"Children, here's the tough love, here's the sermon: Corporate-sponsored grieving makes you bomb people. Too much patriotism makes you Mel Gibson. Too much America makes you fly predator drones across Afghanistan shouting in 41 dialects, ‘We need to bomb you but WE ARE NICE PEOPLE!' We in the Church of Stop Bombing think that bombing is a sin. It's almost the only kind of sin we object to. Well, bombing and shopping. They cause each other." —Rev. Billy
He's the king of cultural interventions, the clown of charismatic anti-corporatism, the pope of populist preach-ins. New York City's Bill Talen turned his wildly popular theater production "Rev. Billy and the Church of Stop Shopping" into "The Church of Stop Bombing." He's not a "real" preacher, but he plays one on stage, in the streets, or at Starbucks.

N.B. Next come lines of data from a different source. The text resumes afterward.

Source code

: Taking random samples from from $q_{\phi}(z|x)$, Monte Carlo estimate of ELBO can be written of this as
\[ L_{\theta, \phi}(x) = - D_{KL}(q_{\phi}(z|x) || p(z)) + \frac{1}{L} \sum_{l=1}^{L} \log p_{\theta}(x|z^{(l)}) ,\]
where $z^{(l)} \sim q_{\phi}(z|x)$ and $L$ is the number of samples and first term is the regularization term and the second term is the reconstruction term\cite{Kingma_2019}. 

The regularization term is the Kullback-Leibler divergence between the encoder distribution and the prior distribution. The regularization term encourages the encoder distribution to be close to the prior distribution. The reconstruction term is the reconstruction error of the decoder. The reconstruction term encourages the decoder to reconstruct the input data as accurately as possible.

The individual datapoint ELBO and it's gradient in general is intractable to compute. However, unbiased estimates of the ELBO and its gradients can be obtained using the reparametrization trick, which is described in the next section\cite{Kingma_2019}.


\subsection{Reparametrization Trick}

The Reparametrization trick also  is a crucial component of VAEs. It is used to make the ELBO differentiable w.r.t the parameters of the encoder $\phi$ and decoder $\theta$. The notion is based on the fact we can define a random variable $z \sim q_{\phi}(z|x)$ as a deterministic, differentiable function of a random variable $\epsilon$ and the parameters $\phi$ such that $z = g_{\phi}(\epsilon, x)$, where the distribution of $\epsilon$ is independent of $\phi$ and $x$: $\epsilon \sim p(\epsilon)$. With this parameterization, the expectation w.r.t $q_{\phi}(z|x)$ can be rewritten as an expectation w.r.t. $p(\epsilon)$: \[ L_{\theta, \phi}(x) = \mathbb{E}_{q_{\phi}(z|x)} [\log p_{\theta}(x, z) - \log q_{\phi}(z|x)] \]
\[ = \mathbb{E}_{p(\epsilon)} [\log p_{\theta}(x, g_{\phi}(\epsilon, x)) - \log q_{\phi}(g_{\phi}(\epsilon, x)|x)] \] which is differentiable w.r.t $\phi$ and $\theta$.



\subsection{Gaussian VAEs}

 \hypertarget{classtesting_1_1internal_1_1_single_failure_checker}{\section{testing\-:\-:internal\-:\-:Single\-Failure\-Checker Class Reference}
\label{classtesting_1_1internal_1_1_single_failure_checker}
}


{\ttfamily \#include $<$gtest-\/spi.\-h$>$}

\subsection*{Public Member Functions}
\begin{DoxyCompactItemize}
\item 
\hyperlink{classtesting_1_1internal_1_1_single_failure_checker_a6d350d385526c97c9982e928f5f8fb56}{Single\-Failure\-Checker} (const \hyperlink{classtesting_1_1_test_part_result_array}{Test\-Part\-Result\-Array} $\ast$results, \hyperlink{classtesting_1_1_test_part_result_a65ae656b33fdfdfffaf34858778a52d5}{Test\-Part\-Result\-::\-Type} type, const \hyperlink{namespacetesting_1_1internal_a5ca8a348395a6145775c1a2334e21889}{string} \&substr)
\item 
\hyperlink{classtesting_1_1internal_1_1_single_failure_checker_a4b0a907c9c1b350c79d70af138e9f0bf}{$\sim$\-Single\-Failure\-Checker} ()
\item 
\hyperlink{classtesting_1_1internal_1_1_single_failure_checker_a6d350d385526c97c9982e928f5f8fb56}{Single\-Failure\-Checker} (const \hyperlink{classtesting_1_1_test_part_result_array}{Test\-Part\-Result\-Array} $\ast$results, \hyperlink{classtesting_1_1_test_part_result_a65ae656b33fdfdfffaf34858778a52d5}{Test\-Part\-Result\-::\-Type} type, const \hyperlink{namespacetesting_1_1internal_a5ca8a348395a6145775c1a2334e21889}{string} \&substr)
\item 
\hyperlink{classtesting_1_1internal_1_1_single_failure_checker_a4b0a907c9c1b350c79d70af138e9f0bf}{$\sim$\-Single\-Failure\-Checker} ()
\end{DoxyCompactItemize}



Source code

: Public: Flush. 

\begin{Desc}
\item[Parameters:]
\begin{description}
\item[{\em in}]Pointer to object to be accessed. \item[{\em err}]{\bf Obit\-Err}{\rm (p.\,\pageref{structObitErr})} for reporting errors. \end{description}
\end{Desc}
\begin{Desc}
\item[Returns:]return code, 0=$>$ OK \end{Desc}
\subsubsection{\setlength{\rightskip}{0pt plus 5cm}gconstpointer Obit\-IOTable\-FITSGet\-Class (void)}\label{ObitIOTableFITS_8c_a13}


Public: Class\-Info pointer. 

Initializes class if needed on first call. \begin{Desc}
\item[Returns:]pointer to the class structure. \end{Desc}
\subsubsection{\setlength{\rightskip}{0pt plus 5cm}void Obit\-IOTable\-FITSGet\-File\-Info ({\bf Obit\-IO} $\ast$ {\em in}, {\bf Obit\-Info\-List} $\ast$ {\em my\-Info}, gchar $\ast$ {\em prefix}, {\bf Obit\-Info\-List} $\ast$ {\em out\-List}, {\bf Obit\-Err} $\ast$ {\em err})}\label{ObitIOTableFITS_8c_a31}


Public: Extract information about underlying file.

Bill Talen—aka Rev. Billy—has become something of a social savior for the creative and political aspirations of artists, activists, and haters of hypocrisy. He took his Dutch Calvinist roots and, with the help of Episcopal priest Sidney Lanier, used them to co-opt the persona of a right- wing televangelist. Before long the good reverend was spewing fire and brimstone about the spell of consumer narcosis; railing against fundamentalists, corporate conglomerates, and New Age individualists; and getting a powerful amen corner going among the 20-something disaffected hard-core cultural skeptics.